# Exercise brief:
What is the count of lines in the records that include "relationships"? Reply with that number alone.

# Provided data:
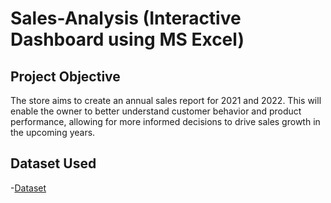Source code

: # Sales-Analysis (Interactive Dashboard using MS Excel)

## Project Objective
The store aims to create an annual sales report for 2021 and 2022. This will enable the owner to better understand customer behavior and product performance, allowing for more informed decisions to drive sales growth in the upcoming years.

## Dataset Used
-<a href="https://github.com/sritamkumar123/Sales_Dashboard/blob/main/my_first_dashboard.xlsx">Dataset</a>
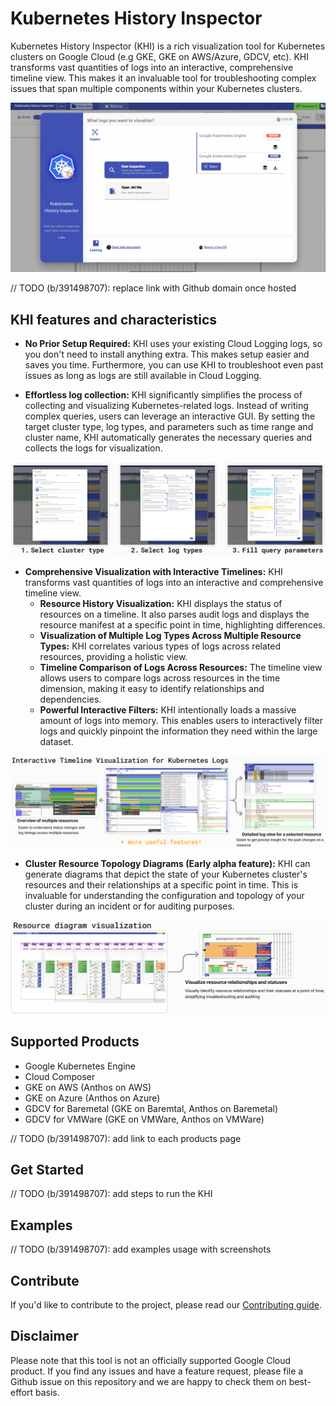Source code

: # Kubernetes History Inspector

Kubernetes History Inspector (KHI) is a rich visualization tool for Kubernetes clusters on Google Cloud (e.g GKE, GKE on AWS/Azure, GDCV, etc).
KHI transforms vast quantities of logs into an interactive, comprehensive timeline view.
This makes it an invaluable tool for troubleshooting complex issues that span multiple components within your Kubernetes clusters.

![Demo Image](./image/demo.gif)

// TODO (b/391498707): replace link with Github domain once hosted

## KHI features and characteristics

- **No Prior Setup Required:** KHI uses your existing Cloud Logging logs, so you don't need to install anything extra. This makes setup easier and saves you time. Furthermore, you can use KHI to troubleshoot even past issues as long as logs are still available in Cloud Logging.

- **Effortless log collection:** KHI significantly simplifies the process of collecting and visualizing Kubernetes-related logs. Instead of writing complex queries, users can leverage an interactive GUI. By setting the target cluster type, log types, and parameters such as time range and cluster name, KHI automatically generates the necessary queries and collects the logs for visualization.

![Feature: quick and easy steps to gather logs](./image/feature-query.png)

- **Comprehensive Visualization with Interactive Timelines:** KHI transforms vast quantities of logs into an interactive and comprehensive timeline view.
  - **Resource History Visualization:** KHI displays the status of resources on a timeline. It also parses audit logs and displays the resource manifest at a specific point in time, highlighting differences.
  - **Visualization of Multiple Log Types Across Multiple Resource Types:** KHI correlates various types of logs across related resources, providing a holistic view.
  - **Timeline Comparison of Logs Across Resources:** The timeline view allows users to compare logs across resources in the time dimension, making it easy to identify relationships and dependencies.
  - **Powerful Interactive Filters:** KHI intentionally loads a massive amount of logs into memory. This enables users to interactively filter logs and quickly pinpoint the information they need within the large dataset.

![Feature: timeline view](./image/feature-timeline.png)

- **Cluster Resource Topology Diagrams (Early alpha feature):** KHI can generate diagrams that depict the state of your Kubernetes cluster's resources and their relationships at a specific point in time. This is invaluable for understanding the configuration and topology of your cluster during an incident or for auditing purposes.

![Feature: resource diagram](./image/feature-diagram.png)

## Supported Products

- Google Kubernetes Engine
- Cloud Composer
- GKE on AWS (Anthos on AWS)
- GKE on Azure (Anthos on Azure)
- GDCV for Baremetal (GKE on Baremtal, Anthos on Baremetal)
- GDCV for VMWare (GKE on VMWare, Anthos on VMWare)

// TODO (b/391498707): add link to each products page

## Get Started

// TODO (b/391498707): add steps to run the KHI

## Examples

// TODO (b/391498707): add examples usage with screenshots

## Contribute

If you'd like to contribute to the project, please read our [Contributing guide](./docs/contributing.md).

## Disclaimer

Please note that this tool is not an officially supported Google Cloud product. If you find any issues and have a feature request, please file a Github issue on this repository and we are happy to check them on best-effort basis.
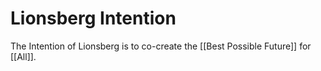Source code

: # Lionsberg Intention

The Intention of Lionsberg is to co-create the [[Best Possible Future]] for [[All]]. 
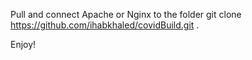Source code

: Pull and connect Apache or Nginx to the folder
git clone https://github.com/ihabkhaled/covidBuild.git .

Enjoy!

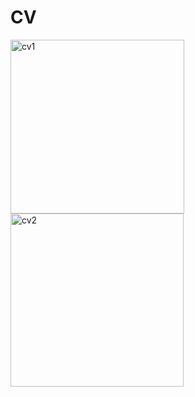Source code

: # CV
<img width="278" alt="cv1" src="https://github.com/tasfiatasnimraisa/CV/assets/126952182/0072ebf6-fd20-4b2d-9e11-96a671b86193">

<img width="277" alt="cv2" src="https://github.com/tasfiatasnimraisa/CV/assets/126952182/5286d531-13d1-45c5-81b1-a8db6c6bd7f3">
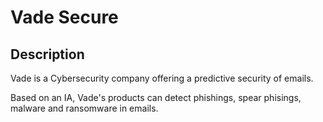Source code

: # Vade Secure

## Description

Vade is a Cybersecurity company offering a predictive security of emails.

Based on an IA, Vade's products can detect phishings, spear phisings, malware and ransomware in emails.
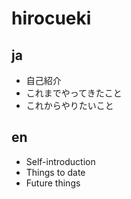# hirocueki

## ja

- 自己紹介
- これまでやってきたこと
- これからやりたいこと

## en

- Self-introduction
- Things to date
- Future things
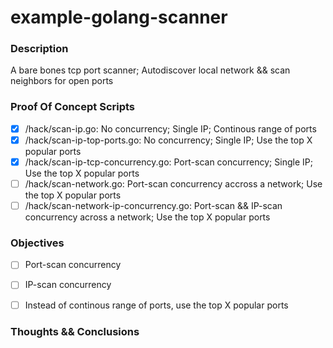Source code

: # example-golang-scanner

### Description

A bare bones tcp port scanner; Autodiscover local network && scan neighbors for open ports


### Proof Of Concept Scripts

- [X] /hack/scan-ip.go: No concurrency; Single IP; Continous range of ports
- [X] /hack/scan-ip-top-ports.go: No concurrency; Single IP; Use the top X popular ports
- [X] /hack/scan-ip-tcp-concurrency.go: Port-scan concurrency; Single IP; Use the top X popular ports
- [ ] /hack/scan-network.go: Port-scan concurrency accross a network; Use the top X popular ports
- [ ] /hack/scan-network-ip-concurrency.go: Port-scan && IP-scan concurrency across a network; Use the top X popular ports

### Objectives

- [ ] Port-scan concurrency
- [ ] IP-scan concurrency
- [ ] Instead of continous range of ports, use the top X popular ports


### Thoughts && Conclusions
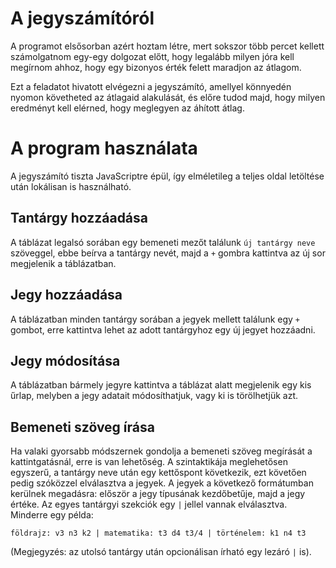 # A jegyszámítóról

A programot elsősorban azért hoztam létre, mert sokszor több percet kellett számolgatnom egy-egy dolgozat előtt, hogy legalább milyen jóra kell megírnom ahhoz, hogy egy bizonyos érték felett maradjon az átlagom.

Ezt a feladatot hivatott elvégezni a jegyszámító, amellyel könnyedén nyomon követheted az átlagaid alakulását, és előre tudod majd, hogy milyen eredményt kell elérned, hogy meglegyen az áhított átlag.

# A program használata

A jegyszámító tiszta JavaScriptre épül, így elméletileg a teljes oldal letöltése után lokálisan is használható.

Tantárgy hozzáadása
-------------------
A táblázat legalsó sorában egy bemeneti mezőt találunk `új tantárgy neve` szöveggel, ebbe beírva a tantárgy nevét, majd a `+` gombra kattintva az új sor megjelenik a táblázatban.

Jegy hozzáadása
---------------
A táblázatban minden tantárgy sorában a jegyek mellett találunk egy `+` gombot, erre kattintva lehet az adott tantárgyhoz egy új jegyet hozzáadni.

Jegy módosítása
---------------
A táblázatban bármely jegyre kattintva a táblázat alatt megjelenik egy kis űrlap, melyben a jegy adatait módosíthatjuk, vagy ki is törölhetjük azt.

Bemeneti szöveg írása
---------------------
Ha valaki gyorsabb módszernek gondolja a bemeneti szöveg megírását a kattintgatásnál, erre is van lehetőség. A szintaktikája meglehetősen egyszerű, a tantárgy neve után egy kettőspont következik, ezt követően pedig szóközzel elválasztva a jegyek. A jegyek a következő formátumban kerülnek megadásra: először a jegy típusának kezdőbetűje, majd a jegy értéke. Az egyes tantárgyi szekciók egy `|` jellel vannak elválasztva. Minderre egy példa:

    földrajz: v3 n3 k2 | matematika: t3 d4 t3/4 | történelem: k1 n4 t3

(Megjegyzés: az utolsó tantárgy után opcionálisan írható egy lezáró `|` is).
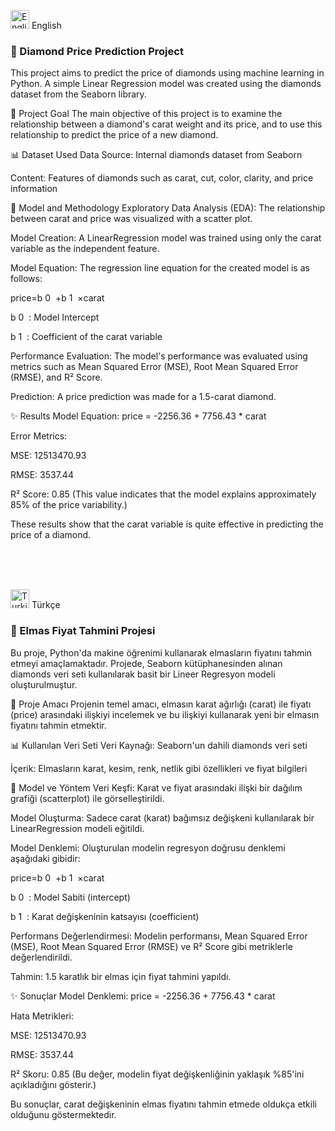 <img src="https://flagcdn.com/w40/us.png" alt="English" width="30"/> English
<br>
<h3>💎 Diamond Price Prediction Project</h3>
This project aims to predict the price of diamonds using machine learning in Python. A simple Linear Regression model was created using the diamonds dataset from the Seaborn library.

🚀 Project Goal
The main objective of this project is to examine the relationship between a diamond's carat weight and its price, and to use this relationship to predict the price of a new diamond.

📊 Dataset Used
Data Source: Internal diamonds dataset from Seaborn

Content: Features of diamonds such as carat, cut, color, clarity, and price information

🧠 Model and Methodology
Exploratory Data Analysis (EDA): The relationship between carat and price was visualized with a scatter plot.

Model Creation: A LinearRegression model was trained using only the carat variable as the independent feature.

Model Equation: The regression line equation for the created model is as follows:

price=b 
0
​
 +b 
1
​
 ×carat

b 
0
​
 : Model Intercept

b 
1
​
 : Coefficient of the carat variable

Performance Evaluation: The model's performance was evaluated using metrics such as Mean Squared Error (MSE), Root Mean Squared Error (RMSE), and R² Score.

Prediction: A price prediction was made for a 1.5-carat diamond.

✨ Results
Model Equation: price = -2256.36 + 7756.43 * carat

Error Metrics:

MSE: 12513470.93

RMSE: 3537.44

R² Score: 0.85 (This value indicates that the model explains approximately 85% of the price variability.)

These results show that the carat variable is quite effective in predicting the price of a diamond.

<br><br><br>

<img src="https://flagcdn.com/w40/tr.png" alt="Turkish" width="30"/> Türkçe
<br>
<h3>💎 Elmas Fiyat Tahmini Projesi</h3>
Bu proje, Python'da makine öğrenimi kullanarak elmasların fiyatını tahmin etmeyi amaçlamaktadır. Projede, Seaborn kütüphanesinden alınan diamonds veri seti kullanılarak basit bir Lineer Regresyon modeli oluşturulmuştur.

🚀 Proje Amacı
Projenin temel amacı, elmasın karat ağırlığı (carat) ile fiyatı (price) arasındaki ilişkiyi incelemek ve bu ilişkiyi kullanarak yeni bir elmasın fiyatını tahmin etmektir.

📊 Kullanılan Veri Seti
Veri Kaynağı: Seaborn'un dahili diamonds veri seti

İçerik: Elmasların karat, kesim, renk, netlik gibi özellikleri ve fiyat bilgileri

🧠 Model ve Yöntem
Veri Keşfi: Karat ve fiyat arasındaki ilişki bir dağılım grafiği (scatterplot) ile görselleştirildi.

Model Oluşturma: Sadece carat (karat) bağımsız değişkeni kullanılarak bir LinearRegression modeli eğitildi.

Model Denklemi: Oluşturulan modelin regresyon doğrusu denklemi aşağıdaki gibidir:

price=b 
0
​
 +b 
1
​
 ×carat

b 
0
​
 : Model Sabiti (intercept)

b 
1
​
 : Karat değişkeninin katsayısı (coefficient)

Performans Değerlendirmesi: Modelin performansı, Mean Squared Error (MSE), Root Mean Squared Error (RMSE) ve R² Score gibi metriklerle değerlendirildi.

Tahmin: 1.5 karatlık bir elmas için fiyat tahmini yapıldı.

✨ Sonuçlar
Model Denklemi: price = -2256.36 + 7756.43 * carat

Hata Metrikleri:

MSE: 12513470.93

RMSE: 3537.44

R² Skoru: 0.85 (Bu değer, modelin fiyat değişkenliğinin yaklaşık %85'ini açıkladığını gösterir.)

Bu sonuçlar, carat değişkeninin elmas fiyatını tahmin etmede oldukça etkili olduğunu göstermektedir.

# Solution:
2